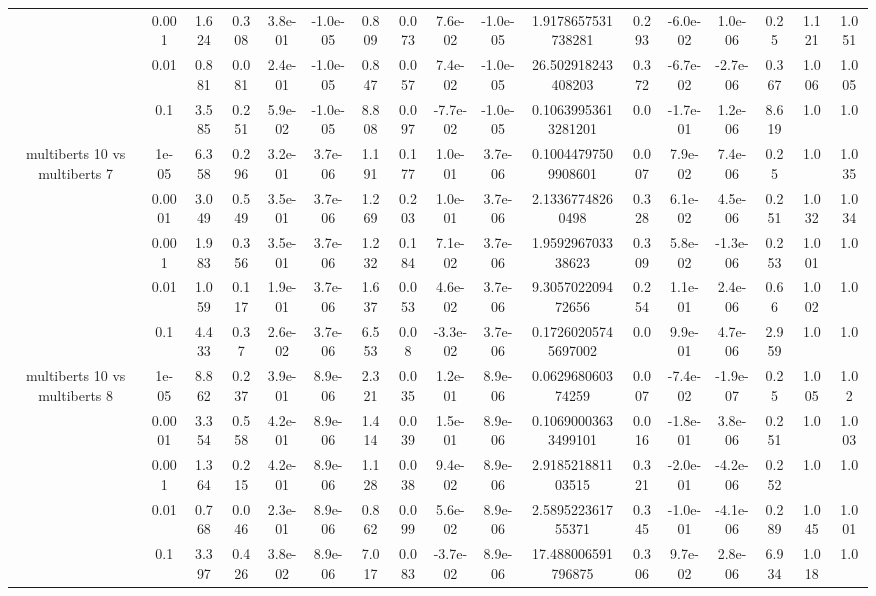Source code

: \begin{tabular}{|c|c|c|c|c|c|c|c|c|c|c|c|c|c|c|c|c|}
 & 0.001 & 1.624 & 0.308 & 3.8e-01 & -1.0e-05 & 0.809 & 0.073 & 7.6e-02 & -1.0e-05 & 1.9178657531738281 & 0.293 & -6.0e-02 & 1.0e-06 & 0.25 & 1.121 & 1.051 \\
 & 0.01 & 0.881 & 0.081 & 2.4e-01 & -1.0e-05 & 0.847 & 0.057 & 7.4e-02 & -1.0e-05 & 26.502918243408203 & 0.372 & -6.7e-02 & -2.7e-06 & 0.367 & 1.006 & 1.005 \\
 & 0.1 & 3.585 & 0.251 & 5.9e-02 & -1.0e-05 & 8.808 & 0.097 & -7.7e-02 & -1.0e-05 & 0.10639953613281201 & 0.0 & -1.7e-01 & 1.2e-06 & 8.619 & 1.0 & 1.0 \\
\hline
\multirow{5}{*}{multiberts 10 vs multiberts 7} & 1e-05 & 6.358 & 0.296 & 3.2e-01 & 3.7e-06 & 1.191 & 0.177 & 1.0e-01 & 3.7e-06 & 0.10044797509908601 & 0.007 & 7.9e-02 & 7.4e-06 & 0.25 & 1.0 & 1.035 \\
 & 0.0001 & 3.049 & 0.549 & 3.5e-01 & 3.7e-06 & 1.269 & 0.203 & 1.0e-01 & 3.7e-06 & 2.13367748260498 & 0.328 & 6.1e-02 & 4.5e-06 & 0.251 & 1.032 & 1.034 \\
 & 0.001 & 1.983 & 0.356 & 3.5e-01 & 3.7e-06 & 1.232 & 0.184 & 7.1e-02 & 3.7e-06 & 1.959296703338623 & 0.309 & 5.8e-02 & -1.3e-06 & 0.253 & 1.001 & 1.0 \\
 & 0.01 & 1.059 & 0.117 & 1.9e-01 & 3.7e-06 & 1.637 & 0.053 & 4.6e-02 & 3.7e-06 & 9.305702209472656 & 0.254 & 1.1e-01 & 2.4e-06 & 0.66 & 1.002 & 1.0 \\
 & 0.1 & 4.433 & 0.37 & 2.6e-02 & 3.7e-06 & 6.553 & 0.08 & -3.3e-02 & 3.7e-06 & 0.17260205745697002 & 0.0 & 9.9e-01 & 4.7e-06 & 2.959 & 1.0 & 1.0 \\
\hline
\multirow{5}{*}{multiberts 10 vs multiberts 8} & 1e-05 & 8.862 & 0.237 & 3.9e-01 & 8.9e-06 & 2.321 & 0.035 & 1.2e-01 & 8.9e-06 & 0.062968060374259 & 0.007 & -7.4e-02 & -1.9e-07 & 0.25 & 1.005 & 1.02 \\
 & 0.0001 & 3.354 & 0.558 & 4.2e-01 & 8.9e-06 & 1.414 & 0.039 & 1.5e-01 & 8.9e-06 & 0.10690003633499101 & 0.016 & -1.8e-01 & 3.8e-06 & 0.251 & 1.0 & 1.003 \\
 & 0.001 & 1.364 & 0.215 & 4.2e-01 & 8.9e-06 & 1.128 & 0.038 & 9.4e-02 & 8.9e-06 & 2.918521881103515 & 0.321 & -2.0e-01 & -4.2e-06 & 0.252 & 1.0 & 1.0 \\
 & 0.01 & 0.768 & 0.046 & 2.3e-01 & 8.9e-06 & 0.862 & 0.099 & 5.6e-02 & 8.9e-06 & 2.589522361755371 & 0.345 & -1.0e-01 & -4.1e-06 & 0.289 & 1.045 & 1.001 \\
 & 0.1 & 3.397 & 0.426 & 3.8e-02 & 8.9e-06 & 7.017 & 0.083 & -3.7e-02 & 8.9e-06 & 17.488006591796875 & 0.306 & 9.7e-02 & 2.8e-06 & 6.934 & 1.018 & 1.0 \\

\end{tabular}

################

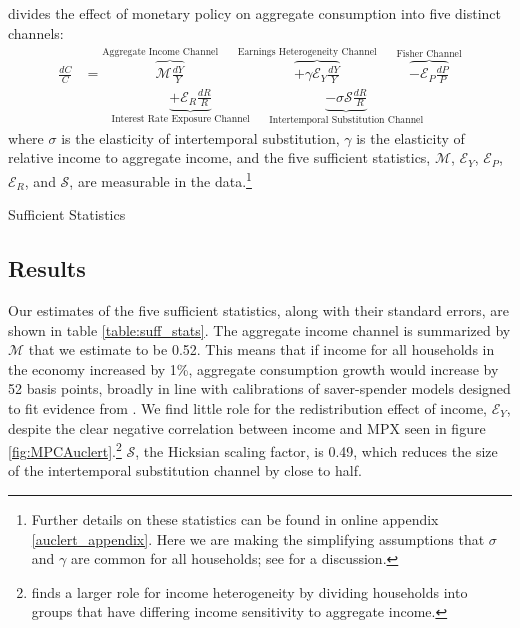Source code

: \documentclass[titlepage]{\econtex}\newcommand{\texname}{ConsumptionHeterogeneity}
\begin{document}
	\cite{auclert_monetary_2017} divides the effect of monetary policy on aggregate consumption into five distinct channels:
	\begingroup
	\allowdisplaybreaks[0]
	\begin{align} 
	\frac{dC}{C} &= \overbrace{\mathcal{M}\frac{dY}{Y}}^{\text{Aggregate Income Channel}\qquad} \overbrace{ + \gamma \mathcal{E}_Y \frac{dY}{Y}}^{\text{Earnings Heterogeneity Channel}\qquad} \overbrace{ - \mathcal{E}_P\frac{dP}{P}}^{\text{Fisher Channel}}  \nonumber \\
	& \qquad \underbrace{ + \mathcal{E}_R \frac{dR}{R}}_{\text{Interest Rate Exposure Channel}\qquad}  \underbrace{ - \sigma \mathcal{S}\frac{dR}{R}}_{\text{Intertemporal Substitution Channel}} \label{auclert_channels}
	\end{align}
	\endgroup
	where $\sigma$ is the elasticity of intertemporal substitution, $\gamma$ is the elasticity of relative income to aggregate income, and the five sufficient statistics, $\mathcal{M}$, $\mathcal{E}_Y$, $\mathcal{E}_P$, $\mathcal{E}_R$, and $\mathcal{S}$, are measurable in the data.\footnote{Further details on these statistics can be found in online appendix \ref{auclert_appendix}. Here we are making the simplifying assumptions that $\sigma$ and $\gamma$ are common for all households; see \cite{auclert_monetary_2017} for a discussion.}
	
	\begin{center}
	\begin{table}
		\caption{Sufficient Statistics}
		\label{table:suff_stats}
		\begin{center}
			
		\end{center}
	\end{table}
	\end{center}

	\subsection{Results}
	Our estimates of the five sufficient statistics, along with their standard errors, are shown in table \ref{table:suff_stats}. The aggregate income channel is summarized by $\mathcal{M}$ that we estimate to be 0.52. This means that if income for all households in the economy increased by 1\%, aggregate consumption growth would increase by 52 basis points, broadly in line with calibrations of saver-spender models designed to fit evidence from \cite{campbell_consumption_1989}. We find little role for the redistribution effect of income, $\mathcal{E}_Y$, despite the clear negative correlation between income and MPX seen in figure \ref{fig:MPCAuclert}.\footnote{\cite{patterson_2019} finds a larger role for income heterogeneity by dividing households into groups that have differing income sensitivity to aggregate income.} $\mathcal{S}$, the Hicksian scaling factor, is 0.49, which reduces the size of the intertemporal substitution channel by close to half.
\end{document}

################

From the data above, output only the lines between the line containing "1.0 & 1.035 \\" and the line containing "1.002 & 1.0 \\", inclusive, exactly as written.

Output for this task:
\multirow{5}{*}{multiberts 10 vs multiberts 7} & 1e-05 & 6.358 & 0.296 & 3.2e-01 & 3.7e-06 & 1.191 & 0.177 & 1.0e-01 & 3.7e-06 & 0.10044797509908601 & 0.007 & 7.9e-02 & 7.4e-06 & 0.25 & 1.0 & 1.035 \\
 & 0.0001 & 3.049 & 0.549 & 3.5e-01 & 3.7e-06 & 1.269 & 0.203 & 1.0e-01 & 3.7e-06 & 2.13367748260498 & 0.328 & 6.1e-02 & 4.5e-06 & 0.251 & 1.032 & 1.034 \\
 & 0.001 & 1.983 & 0.356 & 3.5e-01 & 3.7e-06 & 1.232 & 0.184 & 7.1e-02 & 3.7e-06 & 1.959296703338623 & 0.309 & 5.8e-02 & -1.3e-06 & 0.253 & 1.001 & 1.0 \\
 & 0.01 & 1.059 & 0.117 & 1.9e-01 & 3.7e-06 & 1.637 & 0.053 & 4.6e-02 & 3.7e-06 & 9.305702209472656 & 0.254 & 1.1e-01 & 2.4e-06 & 0.66 & 1.002 & 1.0 \\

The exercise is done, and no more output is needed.